REAL MADRID

Camavinga, en el aire

El jugador valora aceptar algunas de las ofertas que le llegan antes que esperar un año al Madrid, que no va a hacer fichajes este verano. Le quieren PSG y Bayern.

La Liga del coronavirus conquistada por el Real Madrid ha reforzado a su presidente, Florentino Pérez, en la idea de no realizar grandes fichajes este verano. Se considera que la plantilla es lo suficientemente amplia y joven como para no hacer sufrir más las finanzas de la entidad, maltrechas por los ingresos que se han dejado de percibir por la crisis económica. La noticia ya ha llegado a los agentes de los futbolistas que estaban en la órbita del Madrid, el mejor colocado, Camavinga. Ha sido un jarro de agua fría para el centrocampista francés de 17 años, que albergaba esperanzas de ser traspasado este mismo verano a la entidad blanca. El problema es que, según ha podido saber AS, el propio agente del jugador, Moussa Sissoko, ha expresado a la entidad blanca que no sabe si será posible esperar a que sea el mejor momento para el Madrid en el futuro. Tiene Camavinga ofertas importantes y valora aceptar alguna de ellas.

Camavinga, la sensación del fútbol internacional, integrante del once ideal de L'Equipe y France Football de esta temporada, está por tanto en el aire. Los últimos meses han sido una montaña rusa para él. Tiene contrato hasta 2022, estaba en el momento ideal para dar el gran salto y el Real Madrid había dado el paso de iniciar los contactos a través de Juni Calafat, jefe de fútbol internacional de la entidad. Pero hay más equipos pendientes del joven centrocampista. De atrás viene el interés del PSG, y hay uno nuevo, el Bayern de Múnich está haciendo mucha fuerza en los últimos días para convencer al futbolista. Parece el mejor colocado para hacerse con sus servicios en estos momentos.

Según ha podido saber AS del entorno del futbolista, Camavinga está un poco molesto porque, ante la negativa de ser traspasado, esperaba que el Rennes ya se hubiera puesto en contacto con él para intentar la renovación. Cuando Mourice, el nuevo director deportivo que llegó desde Lyon, tomó posesión del cargo, hizo una declaración en la que aseguró que no venderían a Camavinga por menos de 80 millones de euros. En realidad y sin quererlo, lo estaba poniendo en el mercado. Es la joya de la corona del Rennes, pero no recibir esa oferta de renovación le ha hecho pensarse muy seriamente la necesidad de dar el salto ahora que su fútbol está al alza.

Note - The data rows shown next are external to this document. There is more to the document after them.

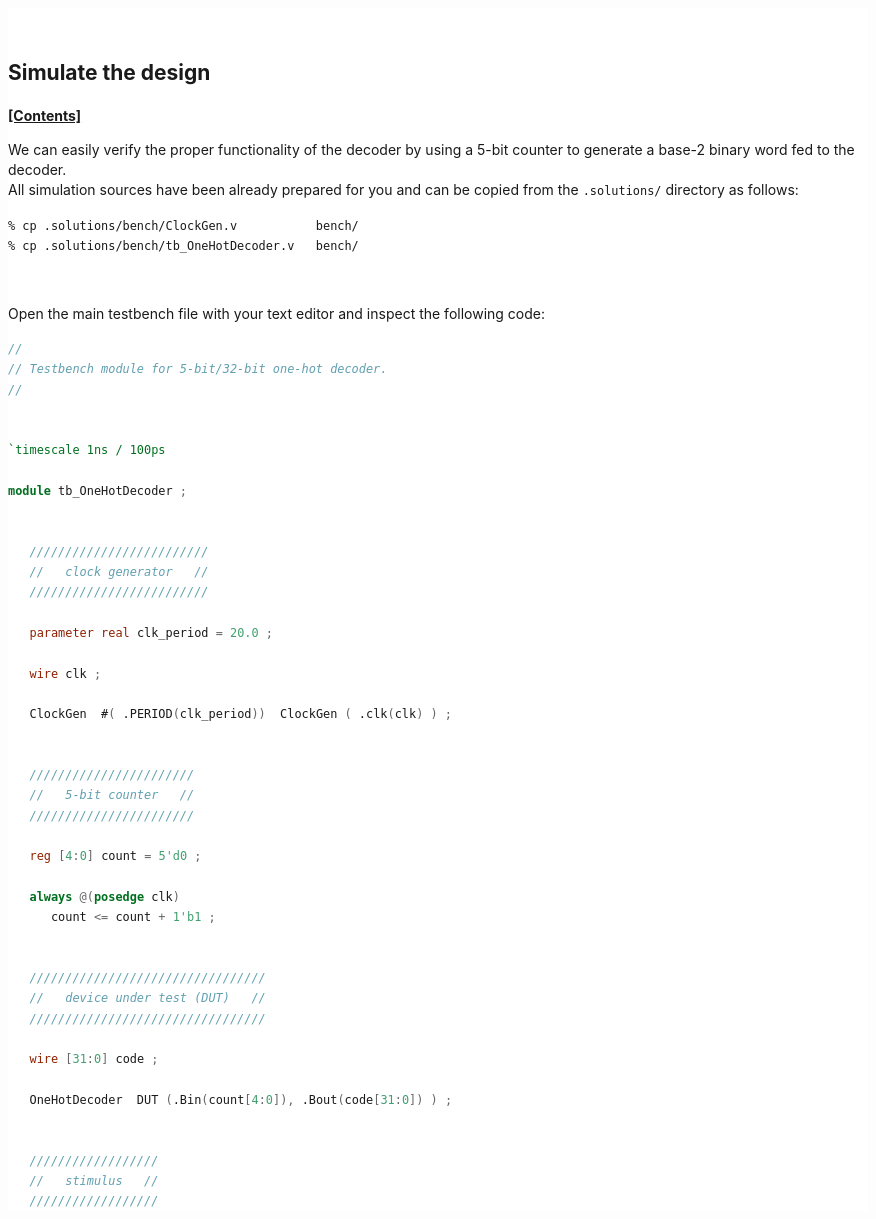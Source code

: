 <br />



## Simulate the design
[**[Contents]**](#contents)

We can easily verify the proper functionality of the decoder by using a 5-bit counter to generate a base-2 binary word fed to the decoder.<br />
All simulation sources have been already prepared for you and can be copied from the `.solutions/` directory as follows:

```
% cp .solutions/bench/ClockGen.v           bench/
% cp .solutions/bench/tb_OneHotDecoder.v   bench/
```

<br />


Open the main testbench file with your text editor and inspect the following code:


```verilog
//
// Testbench module for 5-bit/32-bit one-hot decoder.
//


`timescale 1ns / 100ps

module tb_OneHotDecoder ;


   /////////////////////////
   //   clock generator   //
   /////////////////////////

   parameter real clk_period = 20.0 ;

   wire clk ;

   ClockGen  #( .PERIOD(clk_period))  ClockGen ( .clk(clk) ) ;


   ///////////////////////
   //   5-bit counter   //
   ///////////////////////

   reg [4:0] count = 5'd0 ;

   always @(posedge clk)
      count <= count + 1'b1 ;


   /////////////////////////////////
   //   device under test (DUT)   //
   /////////////////////////////////

   wire [31:0] code ;

   OneHotDecoder  DUT (.Bin(count[4:0]), .Bout(code[31:0]) ) ;


   //////////////////
   //   stimulus   //
   //////////////////

```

El problema, para el Rennes, es que está pendiente de si se clasifica para la Champions. De ser así, entrarán 20 millones de euros más en caja por derechos de televisión y destinaría parte de ellos a subir el sueldo del centrocampista, que ahora cobra dos millones netos. De no clasificarse, puede que entienda que es mejor sacar tajada por el futbolista e intentaría venderlo mejor que a Dembele: fue traspasado por 20 millones al Borussia que luego lo vendió al Barça por 140. En el Rennes no quieren repetir ese ridículo.

No haciendo la operación este verano el Real Madrid la pone definitivamente en peligro. Tenía una posición de auténtico privilegio por la gran amistad que une a Zidane con Françoise-Henri Pinault, hijo del magnate propietario del Rennes, una de las mayores fortunas de Francia y del mundo. Cuentan desde Rennes que la llave de todo lo que pueda pasar con Camavinga la tiene precisamente el magnate, que se ha volcado mucho más en el equipo con el cese de muchas de sus actividades por los impedimentos de movilidad derivados del coronavirus.

Los Pinault están esperando a ver si el equipo se clasifica para jugar la Champions esta temporada. Ha de jugar dos rondas de la fase previa a finales de agosto a no ser que el equipo que gane la Europa League ya se haya clasificado de forma directa para la propia Champions en su Liga (podría ser, por ejemplo, el caso del Sevilla). Entonces, el Rennes entraría de forma matemática en la máxima competición y es más fácil que Camavinga se quede, sabiendo que tendría ese gran escaparate. De no ser así, a día de hoy, valora más la posibilidad de forzar al Rennes a aceptar una de las ofertas que llegarán del Bayern o el PSG. El Madrid ya ha decidido correr el riesgo de esperar.